A bird is sitting on a power line. It defecates. How fast is the secretion going after 2 seconds?

Answer 1

`"speed" = 19.6"m"/"s"`

Explanation:

I'll assume it is still in the air after `2` `"s"`..

To solve this problem, we can use the formula

`v_y = v_(0y) + a_yt`

where

• `v_y` is the velocity of the secretion at time `t = 2` `"s"`

• `v_(0y)` is the initial velocity of the secretion, which I'll assume is `0` for these purposes, although it may have required some pushing to "get it out," and would then actually have some initial speed

• `a_y` is the acceleration, which is simply `-g`, which is `-9.8` `"m"/("s"^2)`

• `t` is the time, which is given as `2` `"s"`

Plugging in the known variables, we have

`v_y = 0"m"/"s" + (-9.8"m"/("s"^2))(2color(white)(l)"s")`

`v_y = color(red)(-19.6"m"/"s"`

This is its velocity, which includes a negative sign to indicate direction (it's traveling downward). If you asked just how fast it is going, then its speed is just the positive quantity

`color(red)(19.6"m"/"s")`

(or, if you decide to use only one significant figure, `20"m"/"s"`).

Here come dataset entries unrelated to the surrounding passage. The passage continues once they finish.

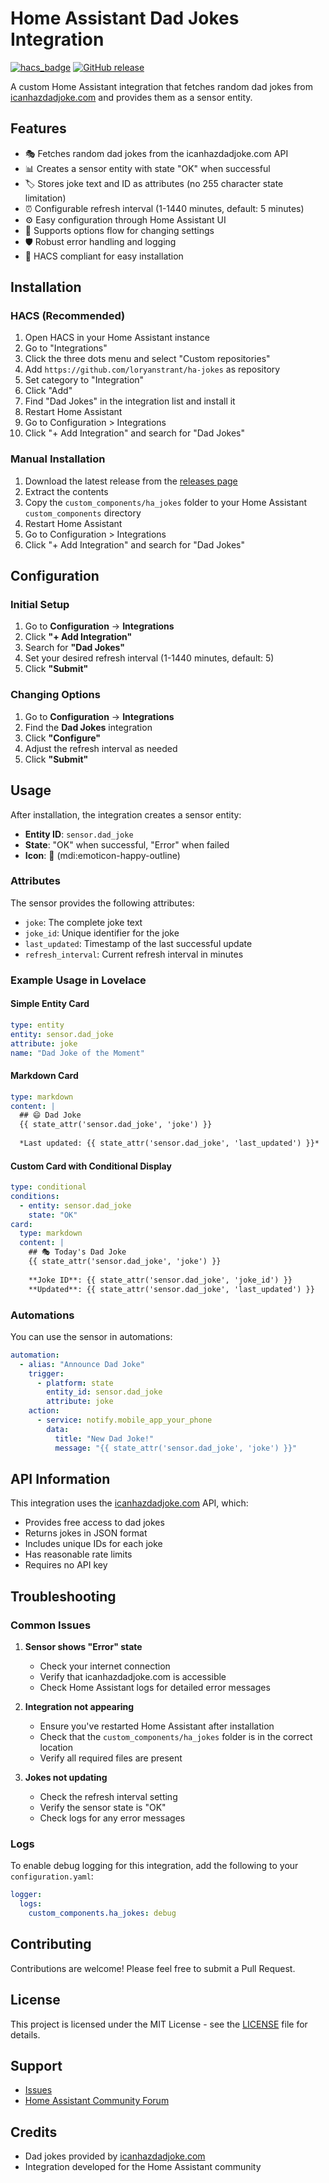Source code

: # Home Assistant Dad Jokes Integration

[![hacs_badge](https://img.shields.io/badge/HACS-Custom-orange.svg)](https://github.com/custom-components/hacs)
[![GitHub release](https://img.shields.io/github/release/loryanstrant/ha-jokes.svg)](https://github.com/loryanstrant/ha-jokes/releases)

A custom Home Assistant integration that fetches random dad jokes from [icanhazdadjoke.com](https://icanhazdadjoke.com/) and provides them as a sensor entity.

## Features

- 🎭 Fetches random dad jokes from the icanhazdadjoke.com API
- 📊 Creates a sensor entity with state "OK" when successful
- 🏷️ Stores joke text and ID as attributes (no 255 character state limitation)
- ⏰ Configurable refresh interval (1-1440 minutes, default: 5 minutes)
- ⚙️ Easy configuration through Home Assistant UI
- 🔄 Supports options flow for changing settings
- 🛡️ Robust error handling and logging
- 📱 HACS compliant for easy installation

## Installation

### HACS (Recommended)

1. Open HACS in your Home Assistant instance
2. Go to "Integrations"
3. Click the three dots menu and select "Custom repositories"
4. Add `https://github.com/loryanstrant/ha-jokes` as repository
5. Set category to "Integration"
6. Click "Add"
7. Find "Dad Jokes" in the integration list and install it
8. Restart Home Assistant
9. Go to Configuration > Integrations
10. Click "+ Add Integration" and search for "Dad Jokes"

### Manual Installation

1. Download the latest release from the [releases page](https://github.com/loryanstrant/ha-jokes/releases)
2. Extract the contents
3. Copy the `custom_components/ha_jokes` folder to your Home Assistant `custom_components` directory
4. Restart Home Assistant
5. Go to Configuration > Integrations
6. Click "+ Add Integration" and search for "Dad Jokes"

## Configuration

### Initial Setup

1. Go to **Configuration** → **Integrations**
2. Click **"+ Add Integration"**
3. Search for **"Dad Jokes"**
4. Set your desired refresh interval (1-1440 minutes, default: 5)
5. Click **"Submit"**

### Changing Options

1. Go to **Configuration** → **Integrations**
2. Find the **Dad Jokes** integration
3. Click **"Configure"**
4. Adjust the refresh interval as needed
5. Click **"Submit"**

## Usage

After installation, the integration creates a sensor entity:

- **Entity ID**: `sensor.dad_joke`
- **State**: "OK" when successful, "Error" when failed
- **Icon**: 🙂 (mdi:emoticon-happy-outline)

### Attributes

The sensor provides the following attributes:

- `joke`: The complete joke text
- `joke_id`: Unique identifier for the joke
- `last_updated`: Timestamp of the last successful update
- `refresh_interval`: Current refresh interval in minutes

### Example Usage in Lovelace

#### Simple Entity Card
```yaml
type: entity
entity: sensor.dad_joke
attribute: joke
name: "Dad Joke of the Moment"
```

#### Markdown Card
```yaml
type: markdown
content: |
  ## 😄 Dad Joke
  {{ state_attr('sensor.dad_joke', 'joke') }}
  
  *Last updated: {{ state_attr('sensor.dad_joke', 'last_updated') }}*
```

#### Custom Card with Conditional Display
```yaml
type: conditional
conditions:
  - entity: sensor.dad_joke
    state: "OK"
card:
  type: markdown
  content: |
    ## 🎭 Today's Dad Joke
    {{ state_attr('sensor.dad_joke', 'joke') }}
    
    **Joke ID**: {{ state_attr('sensor.dad_joke', 'joke_id') }}
    **Updated**: {{ state_attr('sensor.dad_joke', 'last_updated') }}
```

### Automations

You can use the sensor in automations:

```yaml
automation:
  - alias: "Announce Dad Joke"
    trigger:
      - platform: state
        entity_id: sensor.dad_joke
        attribute: joke
    action:
      - service: notify.mobile_app_your_phone
        data:
          title: "New Dad Joke!"
          message: "{{ state_attr('sensor.dad_joke', 'joke') }}"
```

## API Information

This integration uses the [icanhazdadjoke.com](https://icanhazdadjoke.com/) API, which:

- Provides free access to dad jokes
- Returns jokes in JSON format
- Includes unique IDs for each joke
- Has reasonable rate limits
- Requires no API key

## Troubleshooting

### Common Issues

1. **Sensor shows "Error" state**
   - Check your internet connection
   - Verify that icanhazdadjoke.com is accessible
   - Check Home Assistant logs for detailed error messages

2. **Integration not appearing**
   - Ensure you've restarted Home Assistant after installation
   - Check that the `custom_components/ha_jokes` folder is in the correct location
   - Verify all required files are present

3. **Jokes not updating**
   - Check the refresh interval setting
   - Verify the sensor state is "OK"
   - Check logs for any error messages

### Logs

To enable debug logging for this integration, add the following to your `configuration.yaml`:

```yaml
logger:
  logs:
    custom_components.ha_jokes: debug
```

## Contributing

Contributions are welcome! Please feel free to submit a Pull Request.

## License

This project is licensed under the MIT License - see the [LICENSE](LICENSE) file for details.

## Support

- [Issues](https://github.com/loryanstrant/ha-jokes/issues)
- [Home Assistant Community Forum](https://community.home-assistant.io/)

## Credits

- Dad jokes provided by [icanhazdadjoke.com](https://icanhazdadjoke.com/)
- Integration developed for the Home Assistant community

The speed of the bird's feces after `2` seconds is thus `color(red)(19.6` `sfcolor(red)("meters per second"`.

Extra info :

Just for information, after `2` `"s"` and with assumedly no initial speed, the secretion would have traveled

`Deltay = (0"m"/"s")(2color(white)(l)"s") + 1/2(-9.8"m"/("s"^2))(2color(white)(l)"s")^2 = -19.6` `"m"`

`19.6` meters downward, so the height of the wire the bird was sitting on must have been AT LEAST `19.6` `"m"` high, which is a little higher than most standard telephone poles (which are`~~10` `"m"` tall)..

Some taller poles can reach heights of about `37` meters, so he could have been sitting on one of these...interesting question by the way!